Brief:
Search the entries below for "Added". Report each line where it occurs.

Records shown:

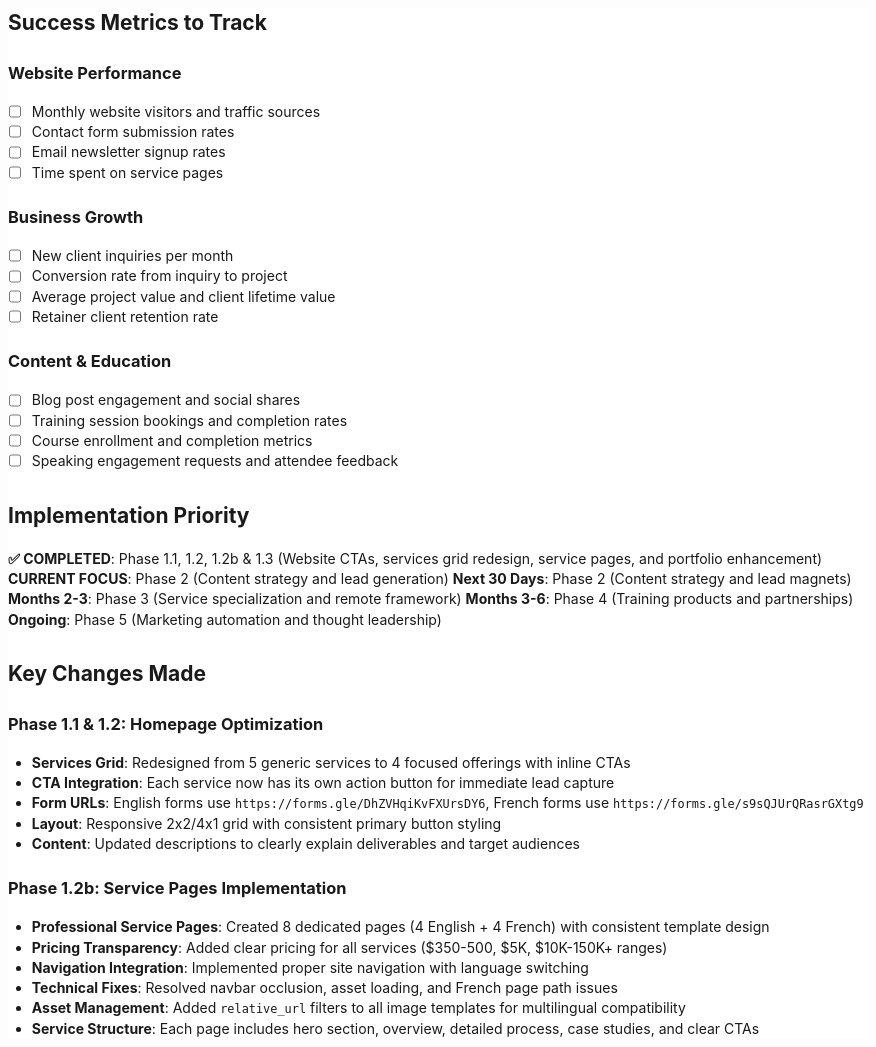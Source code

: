 ## Success Metrics to Track

### Website Performance
- [ ] Monthly website visitors and traffic sources
- [ ] Contact form submission rates
- [ ] Email newsletter signup rates
- [ ] Time spent on service pages

### Business Growth
- [ ] New client inquiries per month
- [ ] Conversion rate from inquiry to project
- [ ] Average project value and client lifetime value
- [ ] Retainer client retention rate

### Content & Education
- [ ] Blog post engagement and social shares
- [ ] Training session bookings and completion rates
- [ ] Course enrollment and completion metrics
- [ ] Speaking engagement requests and attendee feedback

## Implementation Priority

**✅ COMPLETED**: Phase 1.1, 1.2, 1.2b & 1.3 (Website CTAs, services grid redesign, service pages, and portfolio enhancement)
**CURRENT FOCUS**: Phase 2 (Content strategy and lead generation)
**Next 30 Days**: Phase 2 (Content strategy and lead magnets)
**Months 2-3**: Phase 3 (Service specialization and remote framework)
**Months 3-6**: Phase 4 (Training products and partnerships)
**Ongoing**: Phase 5 (Marketing automation and thought leadership)

## Key Changes Made

### Phase 1.1 & 1.2: Homepage Optimization
- **Services Grid**: Redesigned from 5 generic services to 4 focused offerings with inline CTAs
- **CTA Integration**: Each service now has its own action button for immediate lead capture
- **Form URLs**: English forms use `https://forms.gle/DhZVHqiKvFXUrsDY6`, French forms use `https://forms.gle/s9sQJUrQRasrGXtg9`
- **Layout**: Responsive 2x2/4x1 grid with consistent primary button styling
- **Content**: Updated descriptions to clearly explain deliverables and target audiences

### Phase 1.2b: Service Pages Implementation
- **Professional Service Pages**: Created 8 dedicated pages (4 English + 4 French) with consistent template design
- **Pricing Transparency**: Added clear pricing for all services ($350-500, $5K, $10K-150K+ ranges)
- **Navigation Integration**: Implemented proper site navigation with language switching
- **Technical Fixes**: Resolved navbar occlusion, asset loading, and French page path issues
- **Asset Management**: Added `relative_url` filters to all image templates for multilingual compatibility
- **Service Structure**: Each page includes hero section, overview, detailed process, case studies, and clear CTAs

Task solution:
- **Pricing Transparency**: Added clear pricing for all services ($350-500, $5K, $10K-150K+ ranges)
- **Asset Management**: Added `relative_url` filters to all image templates for multilingual compatibility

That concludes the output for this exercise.